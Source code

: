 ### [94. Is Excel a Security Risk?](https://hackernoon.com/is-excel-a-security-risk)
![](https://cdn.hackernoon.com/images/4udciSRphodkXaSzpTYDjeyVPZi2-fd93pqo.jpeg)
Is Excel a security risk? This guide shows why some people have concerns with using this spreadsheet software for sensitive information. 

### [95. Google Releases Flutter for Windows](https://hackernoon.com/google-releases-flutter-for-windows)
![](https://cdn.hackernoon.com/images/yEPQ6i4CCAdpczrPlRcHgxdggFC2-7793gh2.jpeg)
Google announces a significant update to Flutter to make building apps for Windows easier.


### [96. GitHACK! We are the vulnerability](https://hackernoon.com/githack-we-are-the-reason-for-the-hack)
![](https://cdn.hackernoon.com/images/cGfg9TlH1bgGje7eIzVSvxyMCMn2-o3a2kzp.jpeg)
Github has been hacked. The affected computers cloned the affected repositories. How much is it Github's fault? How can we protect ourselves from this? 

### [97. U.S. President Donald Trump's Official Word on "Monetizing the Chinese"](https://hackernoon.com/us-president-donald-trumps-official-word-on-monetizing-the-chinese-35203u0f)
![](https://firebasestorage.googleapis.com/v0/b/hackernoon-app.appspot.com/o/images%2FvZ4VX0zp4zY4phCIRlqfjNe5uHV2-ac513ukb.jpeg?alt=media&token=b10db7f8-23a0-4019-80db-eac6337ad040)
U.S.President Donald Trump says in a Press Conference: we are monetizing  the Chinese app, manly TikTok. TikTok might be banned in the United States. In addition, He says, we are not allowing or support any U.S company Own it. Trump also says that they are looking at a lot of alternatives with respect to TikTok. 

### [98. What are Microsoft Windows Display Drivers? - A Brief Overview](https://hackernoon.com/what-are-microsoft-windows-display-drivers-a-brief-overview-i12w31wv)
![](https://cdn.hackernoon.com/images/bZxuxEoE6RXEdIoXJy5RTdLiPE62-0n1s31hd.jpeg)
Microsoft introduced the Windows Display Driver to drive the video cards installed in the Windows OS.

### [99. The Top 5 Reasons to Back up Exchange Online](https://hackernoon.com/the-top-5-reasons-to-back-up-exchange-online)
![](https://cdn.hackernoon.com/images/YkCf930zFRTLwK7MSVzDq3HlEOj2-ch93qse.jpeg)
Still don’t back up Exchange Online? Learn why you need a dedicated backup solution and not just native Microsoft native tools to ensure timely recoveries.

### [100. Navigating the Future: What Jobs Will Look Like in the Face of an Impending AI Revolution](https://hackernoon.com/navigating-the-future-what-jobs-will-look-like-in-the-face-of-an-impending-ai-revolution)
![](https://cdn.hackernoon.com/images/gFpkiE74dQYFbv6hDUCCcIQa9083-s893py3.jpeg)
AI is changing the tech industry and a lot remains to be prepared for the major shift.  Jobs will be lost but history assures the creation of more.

# BRIEF:
Please set down each line of the records exactly as given.

# THE ANSWER:
Source code

: ### [94. Is Excel a Security Risk?](https://hackernoon.com/is-excel-a-security-risk)
![](https://cdn.hackernoon.com/images/4udciSRphodkXaSzpTYDjeyVPZi2-fd93pqo.jpeg)
Is Excel a security risk? This guide shows why some people have concerns with using this spreadsheet software for sensitive information. 

### [95. Google Releases Flutter for Windows](https://hackernoon.com/google-releases-flutter-for-windows)
![](https://cdn.hackernoon.com/images/yEPQ6i4CCAdpczrPlRcHgxdggFC2-7793gh2.jpeg)
Google announces a significant update to Flutter to make building apps for Windows easier.


### [96. GitHACK! We are the vulnerability](https://hackernoon.com/githack-we-are-the-reason-for-the-hack)
![](https://cdn.hackernoon.com/images/cGfg9TlH1bgGje7eIzVSvxyMCMn2-o3a2kzp.jpeg)
Github has been hacked. The affected computers cloned the affected repositories. How much is it Github's fault? How can we protect ourselves from this? 

### [97. U.S. President Donald Trump's Official Word on "Monetizing the Chinese"](https://hackernoon.com/us-president-donald-trumps-official-word-on-monetizing-the-chinese-35203u0f)
![](https://firebasestorage.googleapis.com/v0/b/hackernoon-app.appspot.com/o/images%2FvZ4VX0zp4zY4phCIRlqfjNe5uHV2-ac513ukb.jpeg?alt=media&token=b10db7f8-23a0-4019-80db-eac6337ad040)
U.S.President Donald Trump says in a Press Conference: we are monetizing  the Chinese app, manly TikTok. TikTok might be banned in the United States. In addition, He says, we are not allowing or support any U.S company Own it. Trump also says that they are looking at a lot of alternatives with respect to TikTok. 

### [98. What are Microsoft Windows Display Drivers? - A Brief Overview](https://hackernoon.com/what-are-microsoft-windows-display-drivers-a-brief-overview-i12w31wv)
![](https://cdn.hackernoon.com/images/bZxuxEoE6RXEdIoXJy5RTdLiPE62-0n1s31hd.jpeg)
Microsoft introduced the Windows Display Driver to drive the video cards installed in the Windows OS.

### [99. The Top 5 Reasons to Back up Exchange Online](https://hackernoon.com/the-top-5-reasons-to-back-up-exchange-online)
![](https://cdn.hackernoon.com/images/YkCf930zFRTLwK7MSVzDq3HlEOj2-ch93qse.jpeg)
Still don’t back up Exchange Online? Learn why you need a dedicated backup solution and not just native Microsoft native tools to ensure timely recoveries.

### [100. Navigating the Future: What Jobs Will Look Like in the Face of an Impending AI Revolution](https://hackernoon.com/navigating-the-future-what-jobs-will-look-like-in-the-face-of-an-impending-ai-revolution)
![](https://cdn.hackernoon.com/images/gFpkiE74dQYFbv6hDUCCcIQa9083-s893py3.jpeg)
AI is changing the tech industry and a lot remains to be prepared for the major shift.  Jobs will be lost but history assures the creation of more.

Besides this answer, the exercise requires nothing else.